● About this task
In the entries below, how many lines hold the string "function"? Give only the number.

● Listed entries
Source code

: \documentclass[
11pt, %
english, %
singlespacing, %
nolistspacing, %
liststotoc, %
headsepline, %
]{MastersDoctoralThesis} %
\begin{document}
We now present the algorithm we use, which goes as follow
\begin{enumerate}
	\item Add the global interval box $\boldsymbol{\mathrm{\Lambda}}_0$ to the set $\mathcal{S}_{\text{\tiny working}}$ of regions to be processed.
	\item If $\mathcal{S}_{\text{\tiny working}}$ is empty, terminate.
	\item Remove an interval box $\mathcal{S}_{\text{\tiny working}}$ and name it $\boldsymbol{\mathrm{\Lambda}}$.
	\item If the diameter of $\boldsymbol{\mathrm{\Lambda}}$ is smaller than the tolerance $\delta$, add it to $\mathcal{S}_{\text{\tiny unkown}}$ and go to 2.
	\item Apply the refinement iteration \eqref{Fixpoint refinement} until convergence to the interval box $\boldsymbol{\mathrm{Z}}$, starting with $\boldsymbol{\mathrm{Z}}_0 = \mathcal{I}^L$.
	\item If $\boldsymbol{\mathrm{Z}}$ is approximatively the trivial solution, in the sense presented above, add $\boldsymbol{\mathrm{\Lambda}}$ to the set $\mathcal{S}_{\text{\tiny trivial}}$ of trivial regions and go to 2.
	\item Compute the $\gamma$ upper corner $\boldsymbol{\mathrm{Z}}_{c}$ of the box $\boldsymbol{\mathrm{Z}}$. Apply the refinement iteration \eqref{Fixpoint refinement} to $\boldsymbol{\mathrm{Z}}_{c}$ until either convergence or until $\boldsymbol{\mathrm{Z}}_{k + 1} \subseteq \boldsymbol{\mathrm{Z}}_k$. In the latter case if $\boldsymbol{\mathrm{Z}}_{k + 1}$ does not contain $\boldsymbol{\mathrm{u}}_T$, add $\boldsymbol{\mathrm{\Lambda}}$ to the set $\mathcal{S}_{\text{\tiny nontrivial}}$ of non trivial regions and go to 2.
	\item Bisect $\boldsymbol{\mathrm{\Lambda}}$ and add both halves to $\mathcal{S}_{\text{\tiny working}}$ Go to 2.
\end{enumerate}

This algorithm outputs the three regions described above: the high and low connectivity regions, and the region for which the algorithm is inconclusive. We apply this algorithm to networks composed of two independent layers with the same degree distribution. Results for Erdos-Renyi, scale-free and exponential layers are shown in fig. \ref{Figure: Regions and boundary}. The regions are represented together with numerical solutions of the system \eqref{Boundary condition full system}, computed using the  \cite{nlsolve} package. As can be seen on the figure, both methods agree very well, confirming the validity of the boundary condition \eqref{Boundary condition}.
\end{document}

---

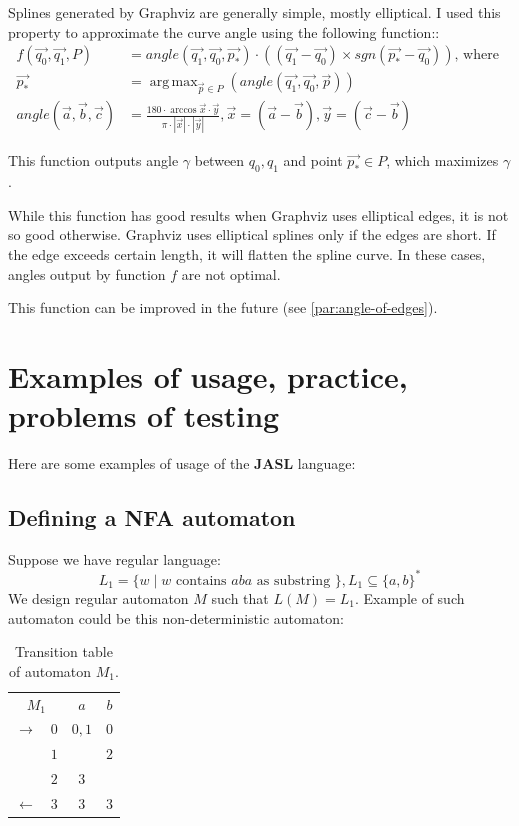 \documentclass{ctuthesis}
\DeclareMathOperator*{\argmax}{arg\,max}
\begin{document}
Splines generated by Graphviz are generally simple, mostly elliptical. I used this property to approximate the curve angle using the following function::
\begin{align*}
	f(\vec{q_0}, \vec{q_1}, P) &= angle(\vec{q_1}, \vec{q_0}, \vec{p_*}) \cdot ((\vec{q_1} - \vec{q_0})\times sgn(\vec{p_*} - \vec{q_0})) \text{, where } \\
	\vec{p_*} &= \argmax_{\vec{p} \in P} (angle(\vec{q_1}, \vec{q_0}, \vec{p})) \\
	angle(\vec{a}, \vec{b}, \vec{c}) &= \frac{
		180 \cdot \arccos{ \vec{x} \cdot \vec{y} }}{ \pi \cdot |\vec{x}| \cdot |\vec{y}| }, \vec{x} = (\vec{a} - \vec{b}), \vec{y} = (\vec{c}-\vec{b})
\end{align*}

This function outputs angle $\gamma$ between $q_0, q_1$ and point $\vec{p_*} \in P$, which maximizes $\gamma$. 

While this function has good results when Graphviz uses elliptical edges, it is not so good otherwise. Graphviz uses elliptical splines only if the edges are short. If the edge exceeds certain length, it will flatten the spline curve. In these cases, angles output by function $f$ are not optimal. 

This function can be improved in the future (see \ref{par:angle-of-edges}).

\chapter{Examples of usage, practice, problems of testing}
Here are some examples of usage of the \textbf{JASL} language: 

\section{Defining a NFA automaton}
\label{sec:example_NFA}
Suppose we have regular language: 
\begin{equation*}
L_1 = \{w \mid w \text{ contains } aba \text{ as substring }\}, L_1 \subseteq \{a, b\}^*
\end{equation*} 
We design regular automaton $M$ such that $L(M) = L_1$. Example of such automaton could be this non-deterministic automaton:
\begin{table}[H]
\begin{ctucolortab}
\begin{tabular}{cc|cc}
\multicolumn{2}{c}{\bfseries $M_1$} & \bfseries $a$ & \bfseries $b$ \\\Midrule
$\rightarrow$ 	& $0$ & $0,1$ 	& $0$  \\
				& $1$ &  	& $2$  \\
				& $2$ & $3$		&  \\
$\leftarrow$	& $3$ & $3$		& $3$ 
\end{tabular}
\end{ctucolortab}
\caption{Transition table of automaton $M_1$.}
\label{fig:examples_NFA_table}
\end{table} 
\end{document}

* * *

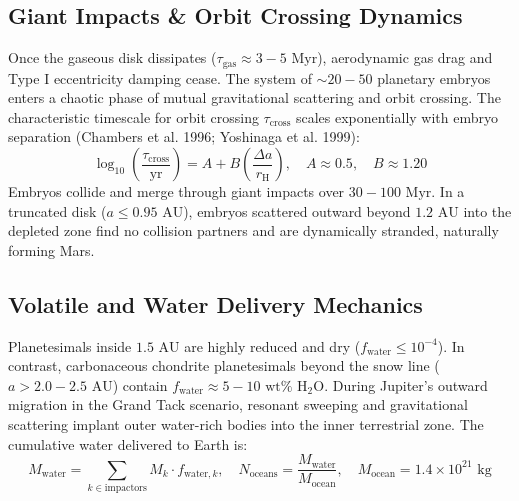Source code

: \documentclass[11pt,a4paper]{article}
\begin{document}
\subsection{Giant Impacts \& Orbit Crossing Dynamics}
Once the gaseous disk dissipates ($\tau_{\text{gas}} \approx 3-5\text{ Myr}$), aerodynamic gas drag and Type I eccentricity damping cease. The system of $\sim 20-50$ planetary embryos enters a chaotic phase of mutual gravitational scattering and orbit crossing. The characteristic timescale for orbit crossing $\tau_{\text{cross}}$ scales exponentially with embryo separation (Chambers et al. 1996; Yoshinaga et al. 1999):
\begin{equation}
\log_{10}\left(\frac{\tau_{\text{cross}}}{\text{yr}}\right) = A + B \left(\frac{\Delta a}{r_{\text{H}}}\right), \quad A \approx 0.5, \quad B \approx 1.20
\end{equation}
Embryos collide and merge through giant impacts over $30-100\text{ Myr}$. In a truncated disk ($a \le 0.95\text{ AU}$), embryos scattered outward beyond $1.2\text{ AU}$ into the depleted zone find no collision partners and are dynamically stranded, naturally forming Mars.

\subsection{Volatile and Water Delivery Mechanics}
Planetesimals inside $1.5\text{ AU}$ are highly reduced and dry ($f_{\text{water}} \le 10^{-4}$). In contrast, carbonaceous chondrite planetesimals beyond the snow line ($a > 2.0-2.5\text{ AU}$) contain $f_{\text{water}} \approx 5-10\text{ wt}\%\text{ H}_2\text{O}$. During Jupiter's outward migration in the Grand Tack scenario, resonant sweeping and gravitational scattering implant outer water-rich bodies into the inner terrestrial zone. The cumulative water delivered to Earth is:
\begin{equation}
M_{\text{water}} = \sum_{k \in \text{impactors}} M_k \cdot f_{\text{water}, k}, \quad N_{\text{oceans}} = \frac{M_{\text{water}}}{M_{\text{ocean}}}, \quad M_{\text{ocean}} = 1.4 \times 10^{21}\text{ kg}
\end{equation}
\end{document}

● Exercise answer
4